I have recently been promoted to sales manager. One of my team members is not giving me the respect as a manager.
He often acts sarcastically about some of my plans and just acts like I don’t matter. He has only been with the company for about a year. I don’t think he thought I would end up his manager.
He is challenged in his territory and is struggling to meet certain budgets. I feel I will have to work closely with him to help him in his territory, but I am concerned about his attitude and comments.
The rest of my team is on board with everything.
Congratulations on earning your promotion. I believe that learning to navigate this situation will serve you well in the future.

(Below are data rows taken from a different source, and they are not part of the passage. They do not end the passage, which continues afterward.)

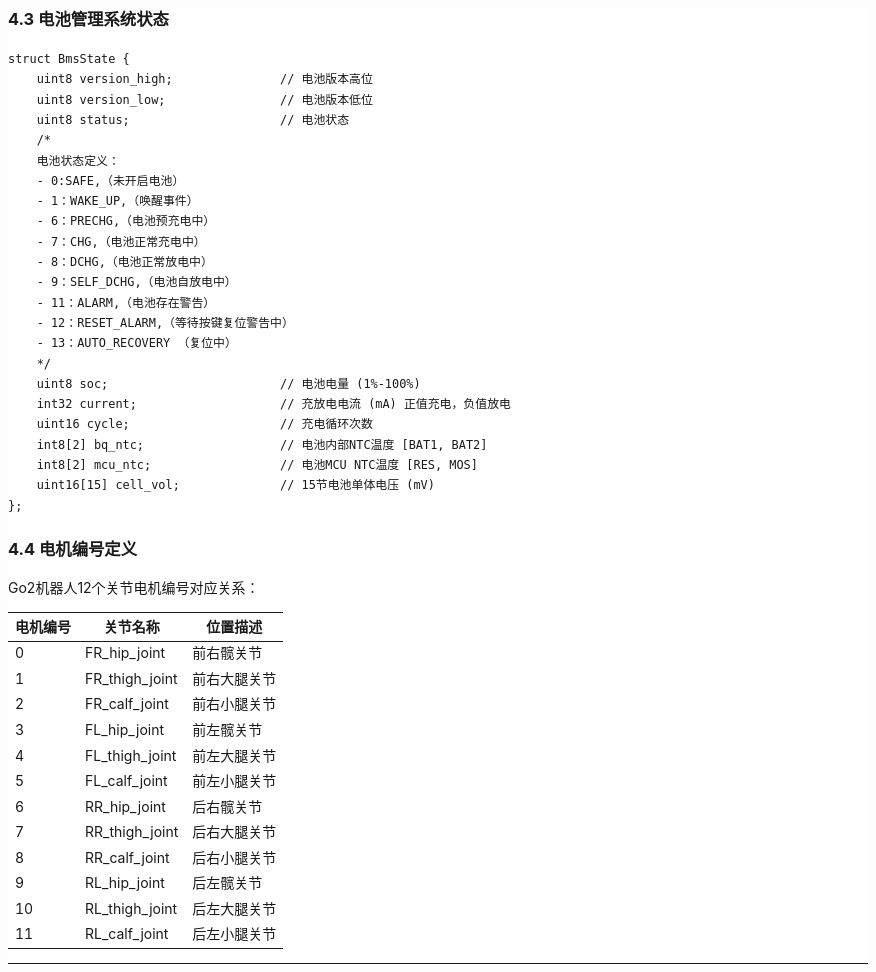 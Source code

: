 ### 4.3 电池管理系统状态

```
struct BmsState {
    uint8 version_high;               // 电池版本高位
    uint8 version_low;                // 电池版本低位
    uint8 status;                     // 电池状态
    /*
    电池状态定义：
    - 0:SAFE,（未开启电池）
    - 1：WAKE_UP,（唤醒事件）
    - 6：PRECHG,（电池预充电中）
    - 7：CHG,（电池正常充电中）
    - 8：DCHG,（电池正常放电中）
    - 9：SELF_DCHG,（电池自放电中）
    - 11：ALARM,（电池存在警告）
    - 12：RESET_ALARM,（等待按键复位警告中）
    - 13：AUTO_RECOVERY （复位中）
    */
    uint8 soc;                        // 电池电量 (1%-100%)
    int32 current;                    // 充放电电流 (mA) 正值充电，负值放电
    uint16 cycle;                     // 充电循环次数
    int8[2] bq_ntc;                   // 电池内部NTC温度 [BAT1, BAT2]
    int8[2] mcu_ntc;                  // 电池MCU NTC温度 [RES, MOS]
    uint16[15] cell_vol;              // 15节电池单体电压 (mV)
};
```

### 4.4 电机编号定义

Go2机器人12个关节电机编号对应关系：

| 电机编号 | 关节名称       | 位置描述     |
| -------- | -------------- | ------------ |
| 0        | FR_hip_joint   | 前右髋关节   |
| 1        | FR_thigh_joint | 前右大腿关节 |
| 2        | FR_calf_joint  | 前右小腿关节 |
| 3        | FL_hip_joint   | 前左髋关节   |
| 4        | FL_thigh_joint | 前左大腿关节 |
| 5        | FL_calf_joint  | 前左小腿关节 |
| 6        | RR_hip_joint   | 后右髋关节   |
| 7        | RR_thigh_joint | 后右大腿关节 |
| 8        | RR_calf_joint  | 后右小腿关节 |
| 9        | RL_hip_joint   | 后左髋关节   |
| 10       | RL_thigh_joint | 后左大腿关节 |
| 11       | RL_calf_joint  | 后左小腿关节 |

---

Aretha Franklin speaks for everyone when she sings, “All I want is just a little respect.”
People often do foolish things when they feel disrespected. Anyone who acts with wisdom and integrity while being disrespected earns my respect.
Disrespect pollutes perspectives, distracts leaders, derails teams, and drains enthusiasm.
I’m going to offer several suggestions. Perhaps one or two will make sense and be helpful.
Assume the best.
His behaviors may reflect feelings he has toward himself, not you.
You mention that he’s new to your company. Perhaps he feels insecure. I have the “gift of sarcasm.” It’s more prominent when I’m stressed.
View your team member as a person who wants to succeed and needs your support, unless you have clear evidence of malice.
Provide clear feedback.
I like to discuss issues in the same context where they occurred. If it’s public, address it publicly. (You may prefer private feedback. Choose the option that feels best to you.)
Say what you see. Don’t judge it. Don’t say, “You’re being disrespectful.” Say, “You seem sarcastic. What’s going on for you?” Just bring it up.
Maintain forward-facing curiosity. Don’t attack or defend. Explore.
If Mr. Sarcasm brushes off your feedback by saying, “I was just joking,” let him know that it doesn’t feel funny to you.
Finally, in private, explore ways for Mr. Sarcasm to adopt behaviors that better serve the team and help him get where he wants to go.
Things like respect, connection, and timely feedback matter most when they’re most difficult.
Don’t complain about Mr. Sarcasm to higher-ups.
Beware of complaining about Mr. Sarcasm to the people who hired him. Instead, seek suggestions about how to bring out his best.
Don’t take it personally.
Your ultimate concern is the success of your team and company. I see in your email a willingness to help Mr. Sarcasm succeed. I encourage you to hang on to that commitment.
Don’t demand respect.
Leaders that demand respect have already lost it.
Bring your best self to work, not your reactive self.
“When you are content to be simply yourself and don’t compare or compete, everybody will respect you.” Lao Tzu
Don’t rely on authority.
The more disrespect we feel, the more authority we feel we need. But swinging a big stick is not the answer to earning respect.
You can respect someone you don’t feel warmly toward. Showing respect is acknowledging someone’s character, competence, and contribution. Additionally, acknowledge shared values.
Practice good manners. It’s tough to show courtesy to someone who seems discourteous. But courtesy is a matter of who you are, not what others do.
Hold everyone on the team in high regard. If you can’t, they shouldn’t be on the team. Here’s a suggestion. Before meetings write one thing you respect about each person around the table. This is one way to shift your mental attitude.
Respect is about feeling valued. You might ask, “How can I show Mr. Sarcasm he’s valued?”
Focus on the good.
Bad is louder than good. Intentionally look for good and celebrate it publicly, even when it honors Mr. Sarcasm.
Seek an external coach or mentor.
Explore options and find support with someone outside your organization.
Deal with malice.
If it turns out that Mr. Sarcasm has malice toward you, consider reassigning or removing him. Don’t manufacture excuses. Be honest. Act in ways that serve your team’s best interest and seek Mr. Sarcasm’s highest good.
You have my best for future success,
What might leaders do when they feel disrespected by someone on the team?
*This is a belated Solution Saturday Post. I relax my 300 word limit on weekends.